|Born||5 December 1806|
|Known for||Botanical Illustration|
|Spouse(s)||John Pearless [married 1866]|
Anne was the second of three daughters of Robert Pratt (1777–1819), a grocer, and Sara Bundock (1780–1845). Anne Pratt was one of the best known English botanical illustrators of the Victorian age. As a consequence of her poor health and an impaired knee, during her childhood, she was excluded from sports, and was encouraged to occupy herself by drawing. Pratt was educated at Eastgate House, Rochester, and introduced to botany by Dr. Dods, a family friend. She moved to Brixton, London, in 1826, where she developed her career as an illustrator. Pratt settled in Dover in 1849, and in East Grinstead in 1866, where she married John Pearless, with whom she subsequently settled at Redhill. Pratt died in Shepherd's Bush, London.

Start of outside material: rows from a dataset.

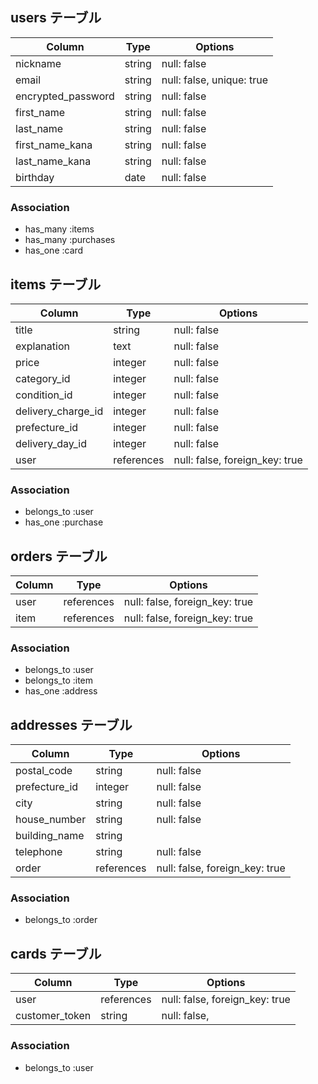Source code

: 

## users テーブル

| Column             | Type    | Options                   |
| ------------------ | ------- | ------------------------- |
| nickname           | string  | null: false               |
| email              | string  | null: false, unique: true |
| encrypted_password | string  | null: false               |
| first_name         | string  | null: false               |
| last_name          | string  | null: false               |
| first_name_kana    | string  | null: false               |
| last_name_kana     | string  | null: false               |
| birthday           | date    | null: false               |

### Association

- has_many :items
- has_many :purchases
- has_one  :card

## items テーブル

| Column             | Type         | Options                        |
| ------------------ | ------------ | ------------------------------ |
| title              | string       | null: false                    |
| explanation        | text         | null: false                    |
| price              | integer      | null: false                    |
| category_id        | integer      | null: false                    |
| condition_id       | integer      | null: false                    |
| delivery_charge_id | integer      | null: false                    |
| prefecture_id      | integer      | null: false                    |
| delivery_day_id    | integer      | null: false                    |
| user               | references   | null: false, foreign_key: true |

### Association

- belongs_to :user
- has_one  :purchase

## orders テーブル

| Column         | Type       | Options                        |
| -------------- | ---------- | ------------------------------ |
| user           | references | null: false, foreign_key: true |
| item           | references | null: false, foreign_key: true |

### Association

- belongs_to :user
- belongs_to :item
- has_one  :address

## addresses テーブル

| Column         | Type       | Options                        |
| -------------- | ---------- | ------------------------------ |
| postal_code    | string     | null: false                    |
| prefecture_id  | integer    | null: false                    |
| city           | string     | null: false                    |
| house_number   | string     | null: false                    |
| building_name  | string     |                                |
| telephone      | string     | null: false                    |
| order          | references | null: false, foreign_key: true |

### Association

- belongs_to :order

## cards テーブル

| Column         | Type       | Options                        |
| -------------- | ---------- | ------------------------------ |
| user           | references | null: false, foreign_key: true |
| customer_token | string     | null: false,                   |

### Association

- belongs_to :user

Pratt composed more than 20 books, which she illustrated with chromolithographs, on which she collaborated with William Dickes, an engraver skilled in the chromolithograph process. Her works were written in an accessible but accurate style that was partly responsible for the popularising of botany in her day. From her first book, Flowers and Their Associations, her works sold well, but she did not ever achieve critical acclaim as a consequence of a bourgeois disdain for the autodidactic woman.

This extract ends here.